Required action: Each of the following records is to be printed verbatim.

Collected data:
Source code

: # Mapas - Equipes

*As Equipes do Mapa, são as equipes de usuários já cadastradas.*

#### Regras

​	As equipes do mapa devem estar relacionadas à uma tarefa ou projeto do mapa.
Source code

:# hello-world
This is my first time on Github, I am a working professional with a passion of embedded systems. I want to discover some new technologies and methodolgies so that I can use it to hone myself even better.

Task solution:
Source code

: # Mapas - Equipes

*As Equipes do Mapa, são as equipes de usuários já cadastradas.*

#### Regras

​	As equipes do mapa devem estar relacionadas à uma tarefa ou projeto do mapa.
Source code

:# hello-world
This is my first time on Github, I am a working professional with a passion of embedded systems. I want to discover some new technologies and methodolgies so that I can use it to hone myself even better.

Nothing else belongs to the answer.